Ninguém viu, nem lembra
Ainda assim afirmam
saber tudo; do caos

Maior ou menor?
Ser inteiro no ser
Ao centro do nada
Ser essência, ou nada

O primeiro?
Não sei, talvez
A estultícia e a estupidez
Do eu, ou meu

[Para lembrar]
‘Em tese...



- Nando Barrett -

segunda-feira, 21 de abril de 2014

Reencontro

Na vida, às vezes
Não escolhemos a ti, nem a mim
Na vida, às vezes
Nos odeiam, nos esquecem
Na vida, às vezes
Amávamos sem ter fim
Na vida, às vezes
Seres, outras almas aparecem
Na vida, às vezes
Momentos de dor viram redenção
Na vida, às vezes
Teu olho, teu brilho; em meu coração

Às vezes é vida vivida
Outras, singela canção.


- Nando Barrett -

sábado, 5 de abril de 2014

Piscou o tempo

Passaram-se trinta segundos...

Entre um pensamento e outro
Entre uma semente e um tronco
Entre o inconsciente e o morto
Entre o despertar e o sono
Entre o soluçar e um riso
Uma outra vida, sem aviso
Piscou o tempo e percebeu
Foi-se a aurora, anoiteceu...

Passaram-se trinta anos


- Nando Barrett -

domingo, 19 de janeiro de 2014

Refece


Rabiscos de vida 
Escritos de ida 
Despedida 
Não expressam 
Não sentem 
Escrevo para que?

Sem ouvirem, sem sentirem 
Lêem. Tal qual vêem 
Sem enxergar 
Tampouco imaginar 
Então... 
Escrevo para quem?

Se a dor é indizível 
Única, irreversível 
E nada, ninguém... 
Um fim 
Sem mim 
Escrevo por que?


- Nando Barrett -

domingo, 1 de dezembro de 2013

Sylake

Quem és tu, que agora choras? Sucumbiu-te no seio da arrogância
Tacou fogo no vento; a nudez do ventre impuro
O lar sem direção. Errante, aberrante. Incerto
Ó tu que estás longe, destes sons de revelação
                                                                               [queria calar meus olhos...

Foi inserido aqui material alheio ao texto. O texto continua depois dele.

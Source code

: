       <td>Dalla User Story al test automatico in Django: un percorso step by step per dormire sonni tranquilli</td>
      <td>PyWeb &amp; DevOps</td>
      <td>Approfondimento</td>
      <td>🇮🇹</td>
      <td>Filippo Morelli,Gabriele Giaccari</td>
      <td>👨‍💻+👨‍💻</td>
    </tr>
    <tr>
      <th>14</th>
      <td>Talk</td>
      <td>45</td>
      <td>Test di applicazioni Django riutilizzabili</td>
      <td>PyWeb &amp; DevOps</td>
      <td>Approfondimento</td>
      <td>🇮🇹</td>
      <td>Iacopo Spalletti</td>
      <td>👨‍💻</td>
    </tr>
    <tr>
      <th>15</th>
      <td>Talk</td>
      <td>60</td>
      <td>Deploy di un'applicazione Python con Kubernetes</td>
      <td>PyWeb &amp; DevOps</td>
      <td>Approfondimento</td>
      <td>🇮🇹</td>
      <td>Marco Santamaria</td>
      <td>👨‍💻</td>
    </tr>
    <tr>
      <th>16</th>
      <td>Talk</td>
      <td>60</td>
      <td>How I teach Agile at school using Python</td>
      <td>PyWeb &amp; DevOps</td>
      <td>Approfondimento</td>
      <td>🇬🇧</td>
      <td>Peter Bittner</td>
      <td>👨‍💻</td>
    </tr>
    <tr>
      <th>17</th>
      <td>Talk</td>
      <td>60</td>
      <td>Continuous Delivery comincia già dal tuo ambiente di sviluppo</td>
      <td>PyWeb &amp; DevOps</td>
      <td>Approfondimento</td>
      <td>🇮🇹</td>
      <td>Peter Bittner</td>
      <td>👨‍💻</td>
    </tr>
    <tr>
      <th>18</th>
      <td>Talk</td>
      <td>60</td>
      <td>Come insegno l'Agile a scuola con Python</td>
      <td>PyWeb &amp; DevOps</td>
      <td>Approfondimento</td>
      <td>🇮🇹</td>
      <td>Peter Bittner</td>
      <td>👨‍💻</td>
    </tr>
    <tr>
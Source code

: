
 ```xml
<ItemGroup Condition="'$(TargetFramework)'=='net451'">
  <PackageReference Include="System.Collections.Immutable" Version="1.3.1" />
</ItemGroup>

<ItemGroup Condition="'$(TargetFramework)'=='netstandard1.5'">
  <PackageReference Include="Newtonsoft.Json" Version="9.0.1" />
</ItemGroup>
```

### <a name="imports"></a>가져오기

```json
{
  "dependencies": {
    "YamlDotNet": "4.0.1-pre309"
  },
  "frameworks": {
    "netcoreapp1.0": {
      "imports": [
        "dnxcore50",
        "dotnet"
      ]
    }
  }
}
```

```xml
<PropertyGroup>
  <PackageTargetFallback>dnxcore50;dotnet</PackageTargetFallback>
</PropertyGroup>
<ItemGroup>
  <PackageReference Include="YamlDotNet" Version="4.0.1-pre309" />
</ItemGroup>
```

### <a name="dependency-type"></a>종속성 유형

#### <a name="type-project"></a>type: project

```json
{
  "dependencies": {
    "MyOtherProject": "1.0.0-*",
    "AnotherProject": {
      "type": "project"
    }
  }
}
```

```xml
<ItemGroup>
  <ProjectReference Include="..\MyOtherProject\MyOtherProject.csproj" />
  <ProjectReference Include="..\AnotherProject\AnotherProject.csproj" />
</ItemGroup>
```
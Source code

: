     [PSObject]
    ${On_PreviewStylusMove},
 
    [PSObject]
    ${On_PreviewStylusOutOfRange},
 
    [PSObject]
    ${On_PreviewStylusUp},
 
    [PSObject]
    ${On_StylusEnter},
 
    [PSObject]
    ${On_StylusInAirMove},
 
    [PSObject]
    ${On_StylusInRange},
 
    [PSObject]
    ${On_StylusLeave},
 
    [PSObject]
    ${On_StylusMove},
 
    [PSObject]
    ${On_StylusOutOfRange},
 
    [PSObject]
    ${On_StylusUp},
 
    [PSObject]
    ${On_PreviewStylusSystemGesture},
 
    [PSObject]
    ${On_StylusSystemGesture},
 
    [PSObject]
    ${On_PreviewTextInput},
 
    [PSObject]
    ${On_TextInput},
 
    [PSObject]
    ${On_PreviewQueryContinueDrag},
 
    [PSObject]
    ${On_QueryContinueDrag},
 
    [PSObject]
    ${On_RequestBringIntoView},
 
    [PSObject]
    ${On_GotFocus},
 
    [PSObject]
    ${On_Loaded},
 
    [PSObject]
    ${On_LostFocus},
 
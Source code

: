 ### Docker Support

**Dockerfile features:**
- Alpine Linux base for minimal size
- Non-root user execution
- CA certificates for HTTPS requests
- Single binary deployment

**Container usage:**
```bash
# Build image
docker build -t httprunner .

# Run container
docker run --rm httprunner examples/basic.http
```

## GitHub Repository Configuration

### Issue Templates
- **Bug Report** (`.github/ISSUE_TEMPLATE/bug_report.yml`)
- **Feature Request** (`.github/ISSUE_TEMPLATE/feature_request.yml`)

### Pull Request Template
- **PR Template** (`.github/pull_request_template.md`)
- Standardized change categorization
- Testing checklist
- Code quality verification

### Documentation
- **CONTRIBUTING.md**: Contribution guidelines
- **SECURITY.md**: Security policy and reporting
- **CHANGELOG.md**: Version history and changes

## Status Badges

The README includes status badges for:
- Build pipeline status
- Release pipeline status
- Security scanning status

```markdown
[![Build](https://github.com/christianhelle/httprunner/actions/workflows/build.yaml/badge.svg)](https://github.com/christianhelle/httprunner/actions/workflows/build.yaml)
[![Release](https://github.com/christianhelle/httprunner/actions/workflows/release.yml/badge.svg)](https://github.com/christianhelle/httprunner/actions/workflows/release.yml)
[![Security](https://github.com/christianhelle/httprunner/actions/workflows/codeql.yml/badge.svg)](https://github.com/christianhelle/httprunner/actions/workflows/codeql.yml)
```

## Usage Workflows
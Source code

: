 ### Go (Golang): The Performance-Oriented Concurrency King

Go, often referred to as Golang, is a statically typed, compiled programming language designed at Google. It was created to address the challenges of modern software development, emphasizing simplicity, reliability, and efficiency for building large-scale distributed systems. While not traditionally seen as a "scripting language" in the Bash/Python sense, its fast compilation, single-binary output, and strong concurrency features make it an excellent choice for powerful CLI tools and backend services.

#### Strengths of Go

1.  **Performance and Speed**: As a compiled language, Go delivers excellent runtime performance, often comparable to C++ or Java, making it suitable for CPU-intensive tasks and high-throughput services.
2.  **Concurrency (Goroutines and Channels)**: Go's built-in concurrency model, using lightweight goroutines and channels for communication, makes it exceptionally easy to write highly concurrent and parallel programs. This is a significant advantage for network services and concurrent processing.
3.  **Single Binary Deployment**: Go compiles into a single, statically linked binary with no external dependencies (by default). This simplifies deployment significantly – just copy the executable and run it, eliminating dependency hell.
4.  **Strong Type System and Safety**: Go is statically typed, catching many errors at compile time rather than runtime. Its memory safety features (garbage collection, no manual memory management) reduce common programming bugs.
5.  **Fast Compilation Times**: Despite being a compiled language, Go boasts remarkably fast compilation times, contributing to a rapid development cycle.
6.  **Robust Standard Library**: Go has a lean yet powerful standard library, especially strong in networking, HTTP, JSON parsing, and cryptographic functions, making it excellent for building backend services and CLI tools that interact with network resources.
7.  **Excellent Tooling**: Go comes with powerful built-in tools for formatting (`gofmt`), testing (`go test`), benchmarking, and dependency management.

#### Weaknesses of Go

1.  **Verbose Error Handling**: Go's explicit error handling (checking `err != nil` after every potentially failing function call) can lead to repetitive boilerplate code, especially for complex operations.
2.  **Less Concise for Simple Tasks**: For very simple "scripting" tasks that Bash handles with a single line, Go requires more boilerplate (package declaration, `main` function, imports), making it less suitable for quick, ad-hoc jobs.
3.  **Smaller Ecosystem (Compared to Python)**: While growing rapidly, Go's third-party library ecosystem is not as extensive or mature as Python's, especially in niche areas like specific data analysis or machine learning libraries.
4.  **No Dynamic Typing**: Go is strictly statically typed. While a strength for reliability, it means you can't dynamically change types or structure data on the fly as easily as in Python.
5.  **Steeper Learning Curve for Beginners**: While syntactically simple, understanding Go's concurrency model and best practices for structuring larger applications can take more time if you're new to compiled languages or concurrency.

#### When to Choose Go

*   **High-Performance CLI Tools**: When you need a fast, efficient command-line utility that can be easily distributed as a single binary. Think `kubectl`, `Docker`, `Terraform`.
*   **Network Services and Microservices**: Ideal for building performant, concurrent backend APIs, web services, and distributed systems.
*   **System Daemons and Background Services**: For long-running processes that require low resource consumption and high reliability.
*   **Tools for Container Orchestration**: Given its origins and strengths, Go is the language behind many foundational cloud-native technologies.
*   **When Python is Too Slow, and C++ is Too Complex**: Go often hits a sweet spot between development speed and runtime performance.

Bebi as lágrimas da noite insípida. Escondi montanhas no ar
Uma pele vazia; ossos que ardem no jardim
Alegrias que perecem, qual odor de jasmim

E nos sorrisos tristes, revelaram-se as angústias
O sonho perturbador é a realidade inconsciente
da qual foges como presa – dos brilhantes olhos
do tigre que na calada resplandece como redenção
                                                                                [cegou-me os ouvidos...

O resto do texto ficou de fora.